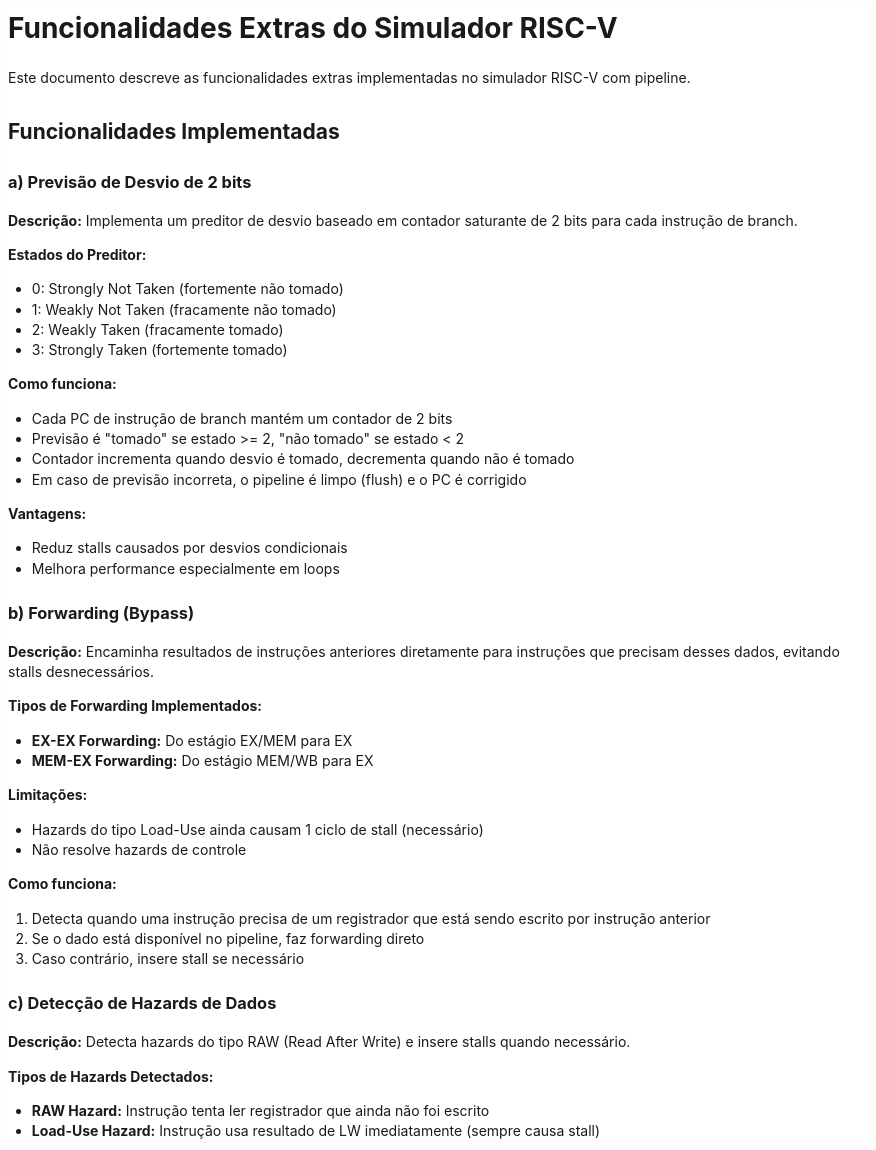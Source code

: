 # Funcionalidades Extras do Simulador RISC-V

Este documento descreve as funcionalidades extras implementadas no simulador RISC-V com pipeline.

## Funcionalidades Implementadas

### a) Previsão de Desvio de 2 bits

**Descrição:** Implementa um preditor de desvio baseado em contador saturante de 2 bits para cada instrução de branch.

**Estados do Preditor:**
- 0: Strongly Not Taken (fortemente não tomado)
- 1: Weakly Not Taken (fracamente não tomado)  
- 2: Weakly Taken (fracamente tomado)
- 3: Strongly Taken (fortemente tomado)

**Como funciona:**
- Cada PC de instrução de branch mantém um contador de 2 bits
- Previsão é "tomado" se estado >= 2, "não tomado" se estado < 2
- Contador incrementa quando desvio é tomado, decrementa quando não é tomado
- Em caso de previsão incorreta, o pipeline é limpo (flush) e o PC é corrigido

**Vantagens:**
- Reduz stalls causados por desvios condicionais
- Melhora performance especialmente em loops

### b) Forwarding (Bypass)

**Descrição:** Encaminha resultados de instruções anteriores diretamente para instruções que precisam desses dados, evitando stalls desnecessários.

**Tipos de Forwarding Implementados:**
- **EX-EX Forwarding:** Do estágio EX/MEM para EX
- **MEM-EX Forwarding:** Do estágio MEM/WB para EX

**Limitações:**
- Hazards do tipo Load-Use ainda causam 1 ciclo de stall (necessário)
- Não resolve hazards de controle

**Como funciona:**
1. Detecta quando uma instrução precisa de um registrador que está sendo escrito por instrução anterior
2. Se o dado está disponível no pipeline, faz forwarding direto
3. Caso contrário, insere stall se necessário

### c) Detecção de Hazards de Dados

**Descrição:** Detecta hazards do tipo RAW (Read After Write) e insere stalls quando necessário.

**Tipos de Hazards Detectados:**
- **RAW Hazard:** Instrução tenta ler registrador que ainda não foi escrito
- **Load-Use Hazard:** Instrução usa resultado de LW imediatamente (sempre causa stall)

* * *

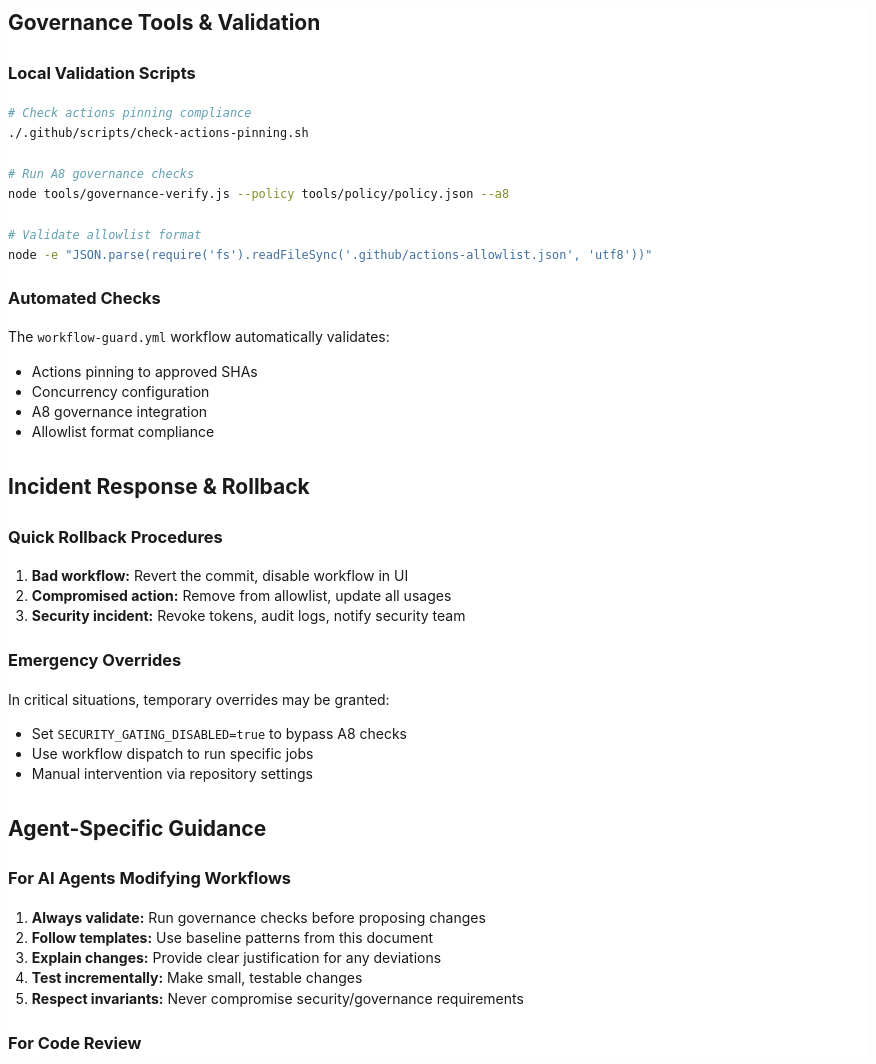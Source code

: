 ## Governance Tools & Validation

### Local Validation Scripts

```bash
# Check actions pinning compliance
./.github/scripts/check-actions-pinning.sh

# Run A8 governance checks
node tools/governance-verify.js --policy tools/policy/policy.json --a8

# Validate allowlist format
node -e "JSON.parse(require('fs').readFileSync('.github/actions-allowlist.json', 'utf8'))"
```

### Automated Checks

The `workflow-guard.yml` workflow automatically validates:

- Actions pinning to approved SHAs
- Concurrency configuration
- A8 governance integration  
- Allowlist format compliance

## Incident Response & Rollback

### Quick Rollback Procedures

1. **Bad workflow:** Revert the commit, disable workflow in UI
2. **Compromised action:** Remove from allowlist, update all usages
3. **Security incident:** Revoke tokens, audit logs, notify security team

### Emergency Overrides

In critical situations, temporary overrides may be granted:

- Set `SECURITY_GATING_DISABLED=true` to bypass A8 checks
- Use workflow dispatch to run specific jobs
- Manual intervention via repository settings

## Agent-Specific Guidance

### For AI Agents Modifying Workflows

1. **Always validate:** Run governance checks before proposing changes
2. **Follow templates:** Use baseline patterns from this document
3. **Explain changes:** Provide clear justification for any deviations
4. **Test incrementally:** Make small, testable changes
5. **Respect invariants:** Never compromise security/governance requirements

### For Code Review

*ACTIVITY*:
Only a number is wanted: how many lines of the data above contain "changes"?

*EXPECTED ANSWER*:
3